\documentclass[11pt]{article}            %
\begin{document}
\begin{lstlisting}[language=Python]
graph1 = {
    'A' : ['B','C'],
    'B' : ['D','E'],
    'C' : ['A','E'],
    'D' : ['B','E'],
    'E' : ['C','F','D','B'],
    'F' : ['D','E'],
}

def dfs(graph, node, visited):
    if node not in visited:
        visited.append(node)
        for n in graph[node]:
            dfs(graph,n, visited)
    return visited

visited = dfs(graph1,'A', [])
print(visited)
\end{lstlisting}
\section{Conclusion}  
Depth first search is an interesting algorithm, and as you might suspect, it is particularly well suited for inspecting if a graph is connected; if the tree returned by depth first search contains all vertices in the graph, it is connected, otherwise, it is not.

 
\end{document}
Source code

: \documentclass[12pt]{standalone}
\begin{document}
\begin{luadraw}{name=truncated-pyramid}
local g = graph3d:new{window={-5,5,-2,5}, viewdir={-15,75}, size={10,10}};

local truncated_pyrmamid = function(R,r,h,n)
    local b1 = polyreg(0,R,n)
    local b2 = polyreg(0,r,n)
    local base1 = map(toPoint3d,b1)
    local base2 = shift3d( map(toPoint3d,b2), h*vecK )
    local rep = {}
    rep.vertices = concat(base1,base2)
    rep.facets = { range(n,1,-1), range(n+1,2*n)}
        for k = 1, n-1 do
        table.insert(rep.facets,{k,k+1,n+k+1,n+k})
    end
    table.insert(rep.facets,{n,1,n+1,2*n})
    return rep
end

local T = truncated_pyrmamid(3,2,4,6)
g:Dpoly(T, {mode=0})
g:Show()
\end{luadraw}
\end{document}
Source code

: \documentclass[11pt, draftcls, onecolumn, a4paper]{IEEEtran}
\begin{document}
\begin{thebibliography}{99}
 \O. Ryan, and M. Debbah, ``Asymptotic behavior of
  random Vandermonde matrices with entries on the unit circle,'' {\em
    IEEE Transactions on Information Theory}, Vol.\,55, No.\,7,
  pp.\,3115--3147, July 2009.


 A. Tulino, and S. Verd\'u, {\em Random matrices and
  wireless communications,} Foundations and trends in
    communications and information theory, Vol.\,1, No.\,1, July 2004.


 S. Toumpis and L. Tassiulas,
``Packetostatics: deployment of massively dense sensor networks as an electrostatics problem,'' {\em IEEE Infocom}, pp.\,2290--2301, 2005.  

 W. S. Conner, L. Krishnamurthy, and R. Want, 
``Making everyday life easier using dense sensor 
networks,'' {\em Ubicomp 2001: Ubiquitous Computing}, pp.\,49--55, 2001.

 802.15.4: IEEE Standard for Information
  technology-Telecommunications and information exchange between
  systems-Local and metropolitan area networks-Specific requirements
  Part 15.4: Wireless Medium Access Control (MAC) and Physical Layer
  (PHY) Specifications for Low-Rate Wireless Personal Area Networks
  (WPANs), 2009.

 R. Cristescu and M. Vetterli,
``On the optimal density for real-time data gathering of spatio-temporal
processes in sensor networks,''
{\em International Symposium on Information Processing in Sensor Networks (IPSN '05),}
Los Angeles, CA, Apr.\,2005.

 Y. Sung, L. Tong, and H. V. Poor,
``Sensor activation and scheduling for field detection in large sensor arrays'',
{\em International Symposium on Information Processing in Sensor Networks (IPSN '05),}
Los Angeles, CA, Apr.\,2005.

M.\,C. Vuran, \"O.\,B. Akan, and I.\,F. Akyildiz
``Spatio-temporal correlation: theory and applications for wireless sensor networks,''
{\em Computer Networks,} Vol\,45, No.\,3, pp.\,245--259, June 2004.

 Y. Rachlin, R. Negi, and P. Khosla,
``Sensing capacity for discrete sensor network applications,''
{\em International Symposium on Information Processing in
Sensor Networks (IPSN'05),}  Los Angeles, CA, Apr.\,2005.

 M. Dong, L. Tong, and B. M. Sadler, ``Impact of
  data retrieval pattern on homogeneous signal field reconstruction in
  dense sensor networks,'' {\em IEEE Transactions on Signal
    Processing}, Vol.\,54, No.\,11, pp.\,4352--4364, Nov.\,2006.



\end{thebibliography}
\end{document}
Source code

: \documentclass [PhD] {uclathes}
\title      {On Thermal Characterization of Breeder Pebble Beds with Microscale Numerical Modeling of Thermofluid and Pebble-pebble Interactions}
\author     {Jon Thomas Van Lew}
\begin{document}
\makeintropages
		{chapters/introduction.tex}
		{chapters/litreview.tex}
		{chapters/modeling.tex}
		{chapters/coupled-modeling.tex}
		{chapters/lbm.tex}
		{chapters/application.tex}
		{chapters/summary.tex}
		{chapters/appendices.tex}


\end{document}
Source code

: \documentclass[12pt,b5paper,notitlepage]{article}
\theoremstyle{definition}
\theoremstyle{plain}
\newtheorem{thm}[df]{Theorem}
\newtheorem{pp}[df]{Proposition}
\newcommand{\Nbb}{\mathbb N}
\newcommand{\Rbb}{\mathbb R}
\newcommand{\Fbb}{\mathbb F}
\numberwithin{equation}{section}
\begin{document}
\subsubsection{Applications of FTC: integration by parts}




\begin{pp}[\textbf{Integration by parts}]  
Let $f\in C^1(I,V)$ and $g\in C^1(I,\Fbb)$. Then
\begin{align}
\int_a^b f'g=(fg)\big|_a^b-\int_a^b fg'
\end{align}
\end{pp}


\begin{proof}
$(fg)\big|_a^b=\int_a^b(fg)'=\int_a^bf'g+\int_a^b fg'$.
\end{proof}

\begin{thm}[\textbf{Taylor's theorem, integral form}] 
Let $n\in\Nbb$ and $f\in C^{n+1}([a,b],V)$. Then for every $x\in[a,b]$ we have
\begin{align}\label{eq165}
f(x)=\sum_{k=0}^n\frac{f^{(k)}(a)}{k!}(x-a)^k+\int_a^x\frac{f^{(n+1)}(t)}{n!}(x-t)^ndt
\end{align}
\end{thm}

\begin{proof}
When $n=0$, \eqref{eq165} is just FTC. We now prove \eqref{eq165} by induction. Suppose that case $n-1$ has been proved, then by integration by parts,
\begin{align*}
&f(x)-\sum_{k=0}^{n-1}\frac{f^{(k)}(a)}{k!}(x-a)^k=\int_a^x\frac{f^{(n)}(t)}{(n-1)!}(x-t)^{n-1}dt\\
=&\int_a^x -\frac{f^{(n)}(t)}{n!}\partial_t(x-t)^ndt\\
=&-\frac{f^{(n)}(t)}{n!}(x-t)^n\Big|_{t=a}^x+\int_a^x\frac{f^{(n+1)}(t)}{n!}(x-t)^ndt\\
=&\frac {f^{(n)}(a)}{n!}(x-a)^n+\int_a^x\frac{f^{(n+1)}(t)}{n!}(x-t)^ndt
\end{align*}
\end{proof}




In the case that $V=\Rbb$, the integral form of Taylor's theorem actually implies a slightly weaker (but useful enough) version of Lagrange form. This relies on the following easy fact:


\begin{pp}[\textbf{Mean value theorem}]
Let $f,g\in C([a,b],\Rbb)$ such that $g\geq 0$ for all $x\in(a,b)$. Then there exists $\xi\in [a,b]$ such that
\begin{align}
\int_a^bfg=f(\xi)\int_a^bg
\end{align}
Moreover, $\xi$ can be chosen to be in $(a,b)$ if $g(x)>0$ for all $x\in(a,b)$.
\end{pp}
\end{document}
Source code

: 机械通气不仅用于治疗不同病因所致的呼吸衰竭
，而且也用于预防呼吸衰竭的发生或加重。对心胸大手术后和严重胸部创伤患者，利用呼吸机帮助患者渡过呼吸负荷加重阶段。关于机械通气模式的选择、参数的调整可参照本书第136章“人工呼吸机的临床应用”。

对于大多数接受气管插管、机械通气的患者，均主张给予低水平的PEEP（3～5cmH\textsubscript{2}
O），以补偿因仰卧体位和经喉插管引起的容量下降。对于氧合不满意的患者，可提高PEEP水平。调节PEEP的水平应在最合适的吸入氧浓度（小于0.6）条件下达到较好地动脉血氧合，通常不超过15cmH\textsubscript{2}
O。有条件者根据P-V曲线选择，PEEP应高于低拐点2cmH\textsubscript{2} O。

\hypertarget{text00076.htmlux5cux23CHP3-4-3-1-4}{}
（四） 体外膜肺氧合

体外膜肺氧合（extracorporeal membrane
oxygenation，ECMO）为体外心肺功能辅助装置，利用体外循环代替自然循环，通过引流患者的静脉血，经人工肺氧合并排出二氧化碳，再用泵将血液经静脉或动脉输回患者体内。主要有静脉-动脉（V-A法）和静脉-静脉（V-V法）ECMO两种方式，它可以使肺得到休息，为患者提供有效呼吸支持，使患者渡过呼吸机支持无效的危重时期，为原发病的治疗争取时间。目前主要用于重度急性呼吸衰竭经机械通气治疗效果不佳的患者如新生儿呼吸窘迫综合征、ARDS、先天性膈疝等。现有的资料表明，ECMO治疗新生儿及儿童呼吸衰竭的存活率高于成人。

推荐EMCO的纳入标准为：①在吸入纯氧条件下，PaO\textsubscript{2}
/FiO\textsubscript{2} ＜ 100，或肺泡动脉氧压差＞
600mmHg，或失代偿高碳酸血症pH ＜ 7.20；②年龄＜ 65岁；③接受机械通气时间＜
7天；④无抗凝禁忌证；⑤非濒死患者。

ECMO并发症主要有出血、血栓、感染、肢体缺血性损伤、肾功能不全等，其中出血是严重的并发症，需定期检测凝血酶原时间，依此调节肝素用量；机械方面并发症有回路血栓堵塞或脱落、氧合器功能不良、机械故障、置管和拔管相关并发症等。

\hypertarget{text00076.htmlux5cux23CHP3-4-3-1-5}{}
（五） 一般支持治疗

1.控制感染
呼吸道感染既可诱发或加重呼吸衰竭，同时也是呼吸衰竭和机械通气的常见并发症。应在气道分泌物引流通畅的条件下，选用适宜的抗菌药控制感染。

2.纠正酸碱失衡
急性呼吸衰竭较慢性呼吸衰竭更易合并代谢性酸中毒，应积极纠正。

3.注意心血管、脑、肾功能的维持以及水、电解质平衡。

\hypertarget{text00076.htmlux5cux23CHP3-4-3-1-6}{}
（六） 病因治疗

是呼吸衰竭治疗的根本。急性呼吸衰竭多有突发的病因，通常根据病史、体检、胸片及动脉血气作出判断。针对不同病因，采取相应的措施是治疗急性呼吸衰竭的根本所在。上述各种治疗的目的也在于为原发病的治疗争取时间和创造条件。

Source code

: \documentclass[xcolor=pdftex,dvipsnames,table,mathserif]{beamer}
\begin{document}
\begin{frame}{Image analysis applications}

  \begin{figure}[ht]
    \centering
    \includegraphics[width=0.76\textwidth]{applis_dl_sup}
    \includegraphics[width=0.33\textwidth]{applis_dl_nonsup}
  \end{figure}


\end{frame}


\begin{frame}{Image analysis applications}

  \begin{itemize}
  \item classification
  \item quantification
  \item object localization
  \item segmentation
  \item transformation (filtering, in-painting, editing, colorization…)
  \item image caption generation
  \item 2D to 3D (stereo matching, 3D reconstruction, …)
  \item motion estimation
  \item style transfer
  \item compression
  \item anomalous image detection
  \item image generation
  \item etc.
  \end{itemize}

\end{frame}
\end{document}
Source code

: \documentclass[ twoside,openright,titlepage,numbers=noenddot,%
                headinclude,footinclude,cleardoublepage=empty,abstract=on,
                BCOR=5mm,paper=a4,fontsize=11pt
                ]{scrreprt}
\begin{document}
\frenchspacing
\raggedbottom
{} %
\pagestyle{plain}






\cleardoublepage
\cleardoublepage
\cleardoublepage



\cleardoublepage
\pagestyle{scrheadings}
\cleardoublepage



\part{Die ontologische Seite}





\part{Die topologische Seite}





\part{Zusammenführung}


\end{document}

- - -

Activity: For every line above with the word "table" in it, make a copy.

Exercise answer:
        table.insert(rep.facets,{k,k+1,n+k+1,n+k})
    table.insert(rep.facets,{n,1,n+1,2*n})
: \documentclass[xcolor=pdftex,dvipsnames,table,mathserif]{beamer}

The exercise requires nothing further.